In particular, it gets the radix-tree dirty tagging out of sync.

- running igrab() in the writepage() path is really going to hammer
inode_lock. Something else will need to be done here.

- The preferred way of solving the above would be to mark the page as
PageWriteback() with set_page_writeback() prior to unlocking it. That'll
pin the page and the inode. It does require that the page actually get
written later on. If we cannot do that then more thought is needed.

- wbq.sem should be using a completion for the "wait until entd finishes",
not a semaphore. Because there's a teeny theoretical race when using
semaphores this way which completions were designed to avoid. (The waker
can still be playing with the semaphore when it has gone out of scope on the
wakee's stack).

- write_page_by_ent(): the "spin until entd thread" thing is gross.

This function is really lock-intensive.

- If poss, use wake_up_process() rather than wake_up(). That'll save some
locking.

- Running iput() in entd() is a bit surprising. iirc there are various ways
in which this can recur into the filesystem, perform I/O, etc. I guess it
works..

But again, it will hammer inode_lock.

- entd_flush(): bug:

rq->wbc->range_start = rq->page->index << PAGE_CACHE_SHIFT;

this can overflow on 32-bit. Need to cast rq->page->index to loff_t.

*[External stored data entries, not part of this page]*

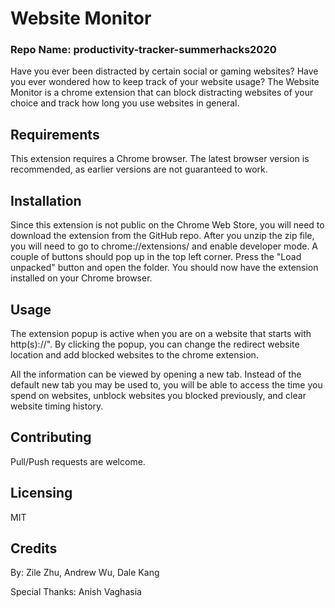 # Website Monitor
### Repo Name: productivity-tracker-summerhacks2020

Have you ever been distracted by certain social or gaming websites? Have you ever wondered how to keep track of your website usage? The Website Monitor is a chrome extension that can block distracting websites of your choice and track how long you use websites in general.

## Requirements

This extension requires a Chrome browser. The latest browser version is recommended, as earlier versions are not guaranteed to work. 

## Installation

Since this extension is not public on the Chrome Web Store, you will need to download the extension from the GitHub repo. After you unzip the zip file, you will need to go to chrome://extensions/ and enable developer mode. A couple of buttons should pop up in the top left corner. Press the "Load unpacked" button and open the folder. You should now have the extension installed on your Chrome browser.  

## Usage
The extension popup is active when you are on a website that starts with http(s)://". By clicking the popup, you can change the redirect website location and add blocked websites to the chrome extension.

All the information can be viewed by opening a new tab. Instead of the default new tab you may be used to, you will be able to access the time you spend on websites, unblock websites you blocked previously, and clear website timing history. 

## Contributing
Pull/Push requests are welcome. 

## Licensing
MIT

## Credits
By: Zile Zhu, Andrew Wu, Dale Kang

Special Thanks: Anish Vaghasia
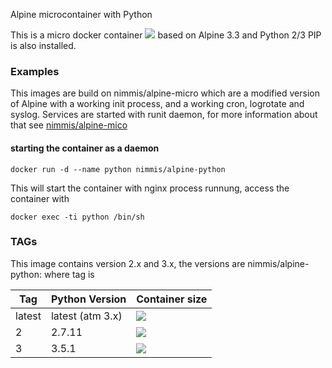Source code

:  Alpine microcontainer with Python

This is a micro docker container [![](https://badge.imagelayers.io/nimmis/alpine-python:latest.svg)](https://imagelayers.io/?images=nimmis/alpine-python:latest) based on Alpine 3.3 and Python 2/3
PIP is also installed.

### Examples

This images are build on nimmis/alpine-micro which are a modified version of Alpine with a working 
init process, and a working cron, logrotate  and syslog. Services are started with
runit daemon, for more information about that see [nimmis/alpine-mico](https://registry.hub.docker.com/u/nimmis/alpine-micro/)

#### starting the container as a daemon

	docker run -d --name python nimmis/alpine-python

This will start the container with nginx process runnung, access the container with

	docker exec -ti python /bin/sh

### TAGs

This image contains version 2.x and 3.x, the versions are nimmis/alpine-python:<tag> where tag is

| Tag    | Python Version | Container size |
| ------ | ---------- | -------------- |
| latest | latest (atm 3.x) | [![](https://badge.imagelayers.io/nimmis/alpine-python:latest.svg)](https://imagelayers.io/?images=nimmis/alpine-python:latest) |
| 2    | 2.7.11 | [![](https://badge.imagelayers.io/nimmis/alpine-python:2.svg)](https://imagelayers.io/?images=nimmis/alpine-python:2) |
| 3  | 3.5.1 | [![](https://badge.imagelayers.io/nimmis/alpine-python:3.svg)](https://imagelayers.io/?images=nimmis/alpine-python:3) |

- the writeout logic in entd_flush() is interesting (as in "holy cow").
It's very central and really needs some good comments describing what's
going on in there - what problems are being solved, which decisions were
taken and why, etc.

The big comment in page_cache.c is useful. Please maintain it well.

Boy, it has some old stuff in it.

- writeout() is a poor name for a global function. Even things like
"txn_restart" are a bit generic-sounding. Low-risk, but the kernel's
getting bigger...

If it were mine, I'd prefix all these symbols with "r4_".

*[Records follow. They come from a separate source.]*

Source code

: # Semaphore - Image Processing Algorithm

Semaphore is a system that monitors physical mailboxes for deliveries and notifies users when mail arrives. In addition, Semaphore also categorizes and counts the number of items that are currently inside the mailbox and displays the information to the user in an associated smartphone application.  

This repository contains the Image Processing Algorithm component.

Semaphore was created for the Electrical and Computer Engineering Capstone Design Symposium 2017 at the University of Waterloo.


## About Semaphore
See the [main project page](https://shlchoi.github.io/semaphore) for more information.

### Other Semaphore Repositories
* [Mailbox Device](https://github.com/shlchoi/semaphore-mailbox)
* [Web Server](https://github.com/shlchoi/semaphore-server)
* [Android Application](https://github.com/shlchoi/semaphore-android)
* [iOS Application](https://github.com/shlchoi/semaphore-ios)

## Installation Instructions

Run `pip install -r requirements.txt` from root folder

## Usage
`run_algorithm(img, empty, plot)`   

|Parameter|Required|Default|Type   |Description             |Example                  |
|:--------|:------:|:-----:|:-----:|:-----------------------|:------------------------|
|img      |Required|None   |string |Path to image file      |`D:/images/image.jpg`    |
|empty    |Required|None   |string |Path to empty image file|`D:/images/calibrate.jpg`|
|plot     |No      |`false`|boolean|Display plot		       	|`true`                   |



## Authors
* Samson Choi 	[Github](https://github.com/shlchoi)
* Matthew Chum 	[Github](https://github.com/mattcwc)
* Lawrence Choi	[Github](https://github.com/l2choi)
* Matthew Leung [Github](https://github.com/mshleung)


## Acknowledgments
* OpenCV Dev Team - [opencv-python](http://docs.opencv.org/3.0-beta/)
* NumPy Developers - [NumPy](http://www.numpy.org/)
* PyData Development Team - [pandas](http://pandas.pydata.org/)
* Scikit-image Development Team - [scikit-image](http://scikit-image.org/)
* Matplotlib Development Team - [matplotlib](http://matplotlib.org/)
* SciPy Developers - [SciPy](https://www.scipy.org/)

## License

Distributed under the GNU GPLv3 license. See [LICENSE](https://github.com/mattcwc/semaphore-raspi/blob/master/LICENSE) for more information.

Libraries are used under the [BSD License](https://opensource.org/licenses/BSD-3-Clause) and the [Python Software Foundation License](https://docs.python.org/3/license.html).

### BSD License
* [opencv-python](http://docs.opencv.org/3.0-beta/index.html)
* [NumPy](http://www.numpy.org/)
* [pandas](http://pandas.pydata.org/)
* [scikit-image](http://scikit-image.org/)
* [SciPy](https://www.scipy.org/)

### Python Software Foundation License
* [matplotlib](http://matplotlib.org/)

prepare_to_sleep(), page_io(), drop_page(), statfs_type(),
pre_commit_hook(), etc, etc, etc, etc. Much namespace pollution.

- reiser4_wait_page_writeback() needs commenting.

- reading the comment in txnmgr.c regarding MAP_SHARED pages: a number of
things have changed since then. We have page-becoming-writeable
notifications and probably soon we'll always take a pagefault when a
MAP_SHARED page transitions from pte-clean to pte-dirty (although I wouldn't
recommend that a filesystem rely upon the latter for a while yet).

- invalidate_list() is a poorly-chosen global identifier. We already have
an invalidate_list() in fs/inode.c, too.

Please audit all of reiser4's global identifiers (use nm *.o) for suitable
naming choices.

- semaphores are deprecated. Please switch to mutexes and/or completions
where appropriate and possible.

- page_cache.c: yes, mpage_end_io_write() and mpage_end_io_read() are pretty
generic - we might as well export them.

- drop_page() is a worry. Why _does_ reiser4 need to remove pages from
pagecache? That isn't a filesystem function.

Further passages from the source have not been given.